Information provided:
------------

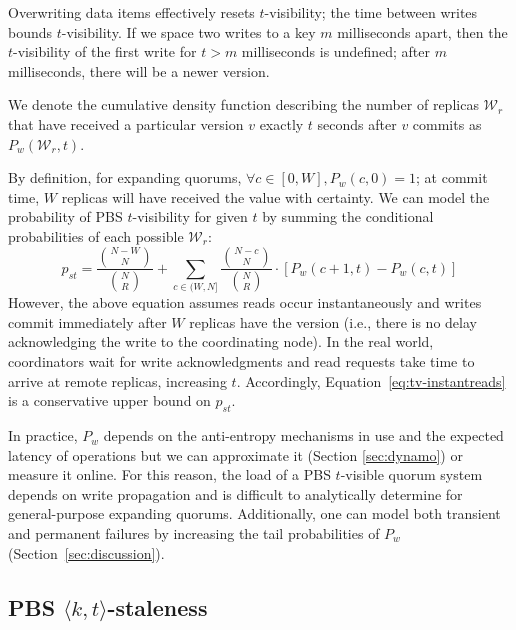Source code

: \documentclass{vldb}
\newcommand{\subsectionskip}{-0em}
\begin{document}
Overwriting data items effectively resets $t$-visibility; the time
between writes bounds $t$-visibility. If we space two writes to a key
$m$ milliseconds apart, then the $t$-visibility of the first write for
$t > m$ milliseconds is undefined; after $m$ milliseconds, there will
be a newer version.

We denote the cumulative density function describing the number of
replicas $\mathcal{W}_r$ that have received a particular version $v$
exactly $t$ seconds after $v$ commits as $P_w(\mathcal{W}_r, t)$.

By definition, for expanding quorums, $\forall c \in [0, W], P_w(c,0)
= 1$; at commit time, $W$ replicas will have received the value with
certainty.  We can model the probability of PBS $t$-visibility for given $t$ by summing the conditional probabilities of each possible
$\mathcal{W}_r$:
\begin{equation}
\label{eq:tv-instantreads}
p_{st} = \frac{{N-W \choose N}}{{N \choose R}}+\sum_{c\in(W, N]} \frac{{N-c \choose N}}{{N \choose R}}\cdot [P_w(c+1, t)-P_w(c,t)]
\end{equation}
However, the above equation assumes reads occur instantaneously and
writes commit immediately after $W$ replicas have the version (i.e.,
there is no delay acknowledging the write to the coordinating node).
In the real world, coordinators wait for write acknowledgments and
read requests take time to arrive at remote replicas, increasing $t$.
Accordingly, Equation~\ref{eq:tv-instantreads} is a conservative upper
bound on $p_{st}$.

In practice, $P_w$ depends on the anti-entropy mechanisms in use and
the expected latency of operations but we can approximate it (Section
\ref{sec:dynamo}) or measure it online.  For this reason, the load of
a PBS $t$-visible quorum system depends on write propagation and is
difficult to analytically determine for general-purpose expanding
quorums.  Additionally, one can model both transient and permanent
failures by increasing the tail probabilities of $P_w$
(Section~\ref{sec:discussion}).

\vspace{2em}


\vspace{\subsectionskip}\subsection{PBS $\langle k, t \rangle$-staleness}
\end{document}

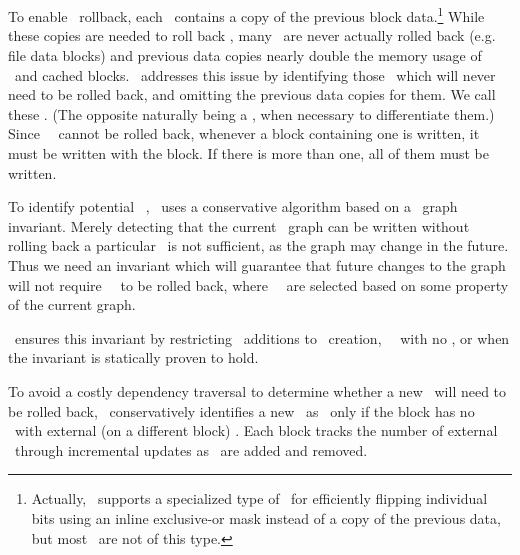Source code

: \subsection{\Nrb\ \ChDescs}
\label{sec:chdescs:nrb}
To enable \chdesc\ rollback, each \chdesc\ contains a copy of the
previous block data.\footnote{Actually, \Kudos\ supports a specialized
type of \chdesc\ for efficiently flipping individual bits using an
inline exclusive-or mask instead of a copy of the previous data, but
most \chdescs\ are not of this type.}
%
While these copies are needed to roll back \chdescs, many
\chdescs\ are never actually rolled back (e.g. file data blocks) and
previous data copies nearly double the memory usage of \chdescs\ and
cached blocks.
%
\Kudos\ addresses this issue by identifying those \chdescs\ which will never
need to be rolled back, and omitting the previous data copies for them. We call
these \emph{\nrb} \chdescs. (The opposite naturally being a \emph{\rb} \chdesc,
when necessary to differentiate them.) Since \nrb\ \chdescs\ cannot be rolled
back, whenever a block containing one is written, it must be written with the
block. If there is more than one, all of them must be written.

To identify potential \nrb\ \chdescs, \Kudos\ uses a conservative algorithm
based on a \chdesc\ graph invariant. Merely detecting that the current
\chdesc\ graph can be written without rolling back a particular \chdesc\ is
not sufficient, as the graph may change in the future. Thus we need an
invariant which will guarantee that future changes to the graph will not
require \nrb\ \chdescs\ to be rolled back, where \nrb\ \chdescs\ are
selected based on some property of the current graph.

%
\Kudos\ ensures this invariant by restricting \before\ additions to
\chdesc\ creation, \noop\ \chdescs\ with no \afters, or when the invariant
is statically proven to hold.

To avoid a costly dependency traversal to determine whether a new
\chdesc\ will need to be rolled back, \Kudos\ conservatively identifies
a new \chdesc\ as \nrb\ only if the block has no \chdescs\
with external (on a different block\todo{Descriptive enough? Mention
\noop\ \chdesc\ \after\ recursion?}) \afters. Each block tracks the number of
external \afters\ through incremental updates as \afters\ are added and
removed.
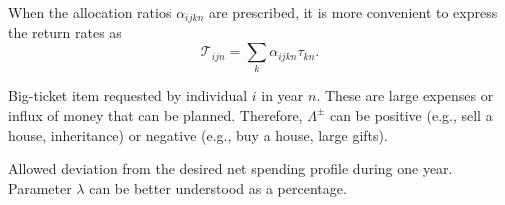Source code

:\documentclass{report}[fleqn,11pt]
\begin{document}
\begin{description}[leftmargin=4em,style=multiline]
\item[$\mathcal{T}_{ijn}$]
	When the allocation ratios $\alpha_{ijkn}$ are prescribed,
	it is more convenient to express the return rates as
	\begin{equation}
		\mathcal{T}_{ijn} = \sum_k \alpha_{ijkn} \tau_{kn}.
	\end{equation}

\item [$\Lambda^\pm_{in}$]
	Big-ticket item requested by individual $i$ in year $n$.
	These are large expenses or influx of money
	that can be planned. Therefore, $\Lambda^\pm$ can be positive
	(e.g., sell a house, inheritance) or negative (e.g., buy a house, large gifts).
\item [$\lambda$]
        Allowed deviation from the desired net spending profile during one year. Parameter
        $\lambda$ can be better understood as a percentage.


\end{description}
\end{document}
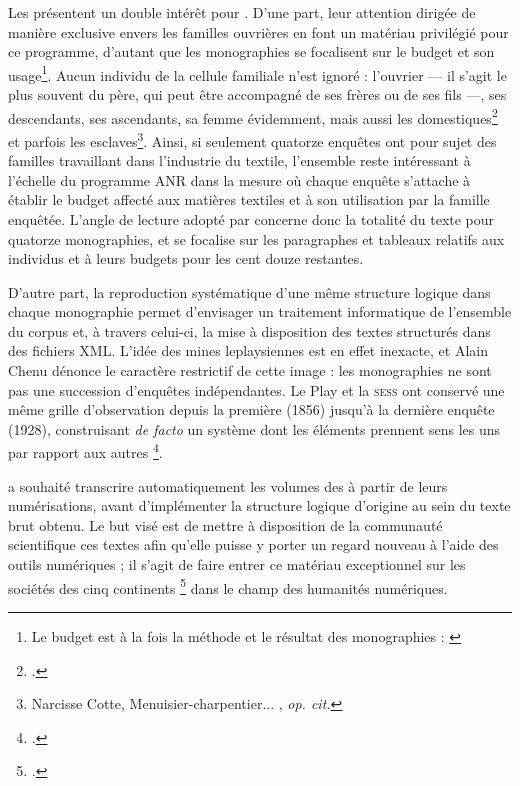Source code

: Les \odm{} présentent un double intérêt pour \timeus. D'une part, leur attention dirigée de manière exclusive envers les familles ouvrières en font un matériau privilégié pour ce programme, d'autant que les monographies se focalisent sur le budget et son usage\footnote{Le budget est \og à la fois la méthode et le résultat \fg{} des monographies : \cite[p. 11]{cardoni}}. Aucun individu de la cellule familiale n'est ignoré : l'ouvrier --- il s'agit le plus souvent du père, qui peut être accompagné de ses frères ou de ses fils ---, ses descendants, ses ascendants, sa femme évidemment, mais aussi les domestiques\footcite{mono018a} et parfois les esclaves\footnote{Narcisse Cotte, \og Menuisier-charpentier... \fg{}, \textit{op. cit.}}. Ainsi, si seulement quatorze enquêtes ont pour sujet des familles travaillant dans l'industrie du textile, l'ensemble reste intéressant à l'échelle du programme ANR dans la mesure où chaque enquête s'attache à établir le budget affecté aux matières textiles et à son utilisation par la famille enquêtée. L'angle de lecture adopté par \timeus{} concerne donc la totalité du texte pour quatorze monographies, et se focalise sur les paragraphes et tableaux relatifs aux individus et à leurs budgets pour les cent douze restantes.

D'autre part, la reproduction systématique d'une même structure logique dans chaque monographie permet d'envisager un traitement informatique de l'ensemble du corpus et, à travers celui-ci, la mise à disposition des textes structurés dans des fichiers XML. L'idée des \og mines \fg{} leplaysiennes est en effet inexacte, et Alain Chenu dénonce le caractère restrictif de cette image : les monographies ne sont pas une succession d'enquêtes indépendantes. Le Play et la \textsc{sess} ont conservé une même \og grille d'observation \fg{} depuis la première (1856) jusqu'à la dernière enquête (1928), construisant \textit{de facto} un \og système dont les éléments prennent sens les uns par rapport aux autres \fg{}\footcite[p. 5]{chenu}.

\timeus{} a souhaité transcrire automatiquement les volumes des \odm{} à partir de leurs numérisations, avant d'implémenter la structure logique d'origine au sein du texte brut obtenu. Le but visé est de mettre à disposition de la communauté scientifique ces textes afin qu'elle puisse y porter un regard nouveau à l'aide des outils numériques ; il s'agit de faire entrer ce \og matériau exceptionnel sur les sociétés des cinq continents \fg{}\footcite{savoye} dans le champ des humanités numériques.

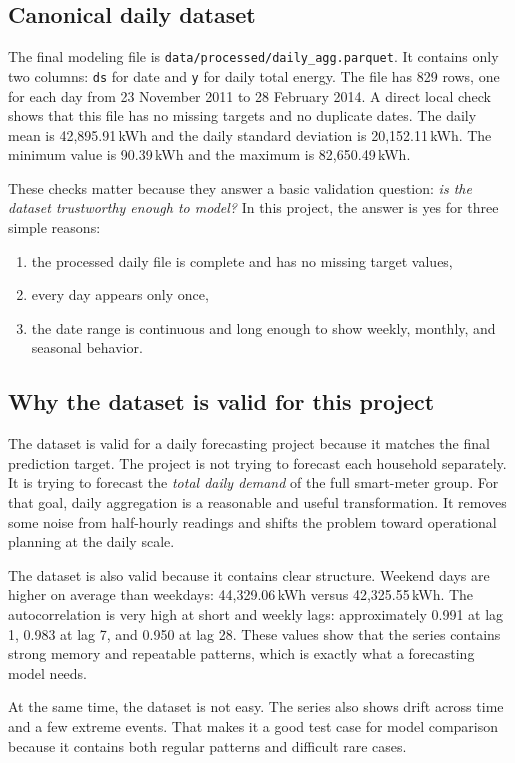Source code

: \documentclass[conference]{IEEEtran}
\begin{document}
\subsection{Canonical daily dataset}
The final modeling file is \texttt{data/processed/daily\_agg.parquet}. It contains only two columns: \texttt{ds} for date and \texttt{y} for daily total energy. The file has 829 rows, one for each day from 23 November 2011 to 28 February 2014. A direct local check shows that this file has no missing targets and no duplicate dates. The daily mean is 42,895.91\,kWh and the daily standard deviation is 20,152.11\,kWh. The minimum value is 90.39\,kWh and the maximum is 82,650.49\,kWh.

These checks matter because they answer a basic validation question: \emph{is the dataset trustworthy enough to model?} In this project, the answer is yes for three simple reasons:
\begin{enumerate}
\item the processed daily file is complete and has no missing target values,
\item every day appears only once,
\item the date range is continuous and long enough to show weekly, monthly, and seasonal behavior.
\end{enumerate}

\subsection{Why the dataset is valid for this project}
The dataset is valid for a daily forecasting project because it matches the final prediction target. The project is not trying to forecast each household separately. It is trying to forecast the \emph{total daily demand} of the full smart-meter group. For that goal, daily aggregation is a reasonable and useful transformation. It removes some noise from half-hourly readings and shifts the problem toward operational planning at the daily scale.

The dataset is also valid because it contains clear structure. Weekend days are higher on average than weekdays: 44,329.06\,kWh versus 42,325.55\,kWh. The autocorrelation is very high at short and weekly lags: approximately 0.991 at lag 1, 0.983 at lag 7, and 0.950 at lag 28. These values show that the series contains strong memory and repeatable patterns, which is exactly what a forecasting model needs.

At the same time, the dataset is not easy. The series also shows drift across time and a few extreme events. That makes it a good test case for model comparison because it contains both regular patterns and difficult rare cases.
\end{document}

------------

Directions for this task: With every picture omitted, write out the material exactly from its first line through the line containing "transient and permanent".

Finished task:
Source code

: \documentclass{vldb}
\newcommand{\subsectionskip}{-0em}
\begin{document}
Overwriting data items effectively resets $t$-visibility; the time
between writes bounds $t$-visibility. If we space two writes to a key
$m$ milliseconds apart, then the $t$-visibility of the first write for
$t > m$ milliseconds is undefined; after $m$ milliseconds, there will
be a newer version.

We denote the cumulative density function describing the number of
replicas $\mathcal{W}_r$ that have received a particular version $v$
exactly $t$ seconds after $v$ commits as $P_w(\mathcal{W}_r, t)$.

By definition, for expanding quorums, $\forall c \in [0, W], P_w(c,0)
= 1$; at commit time, $W$ replicas will have received the value with
certainty.  We can model the probability of PBS $t$-visibility for given $t$ by summing the conditional probabilities of each possible
$\mathcal{W}_r$:
\begin{equation}
\label{eq:tv-instantreads}
p_{st} = \frac{{N-W \choose N}}{{N \choose R}}+\sum_{c\in(W, N]} \frac{{N-c \choose N}}{{N \choose R}}\cdot [P_w(c+1, t)-P_w(c,t)]
\end{equation}
However, the above equation assumes reads occur instantaneously and
writes commit immediately after $W$ replicas have the version (i.e.,
there is no delay acknowledging the write to the coordinating node).
In the real world, coordinators wait for write acknowledgments and
read requests take time to arrive at remote replicas, increasing $t$.
Accordingly, Equation~\ref{eq:tv-instantreads} is a conservative upper
bound on $p_{st}$.

In practice, $P_w$ depends on the anti-entropy mechanisms in use and
the expected latency of operations but we can approximate it (Section
\ref{sec:dynamo}) or measure it online.  For this reason, the load of
a PBS $t$-visible quorum system depends on write propagation and is
difficult to analytically determine for general-purpose expanding
quorums.  Additionally, one can model both transient and permanent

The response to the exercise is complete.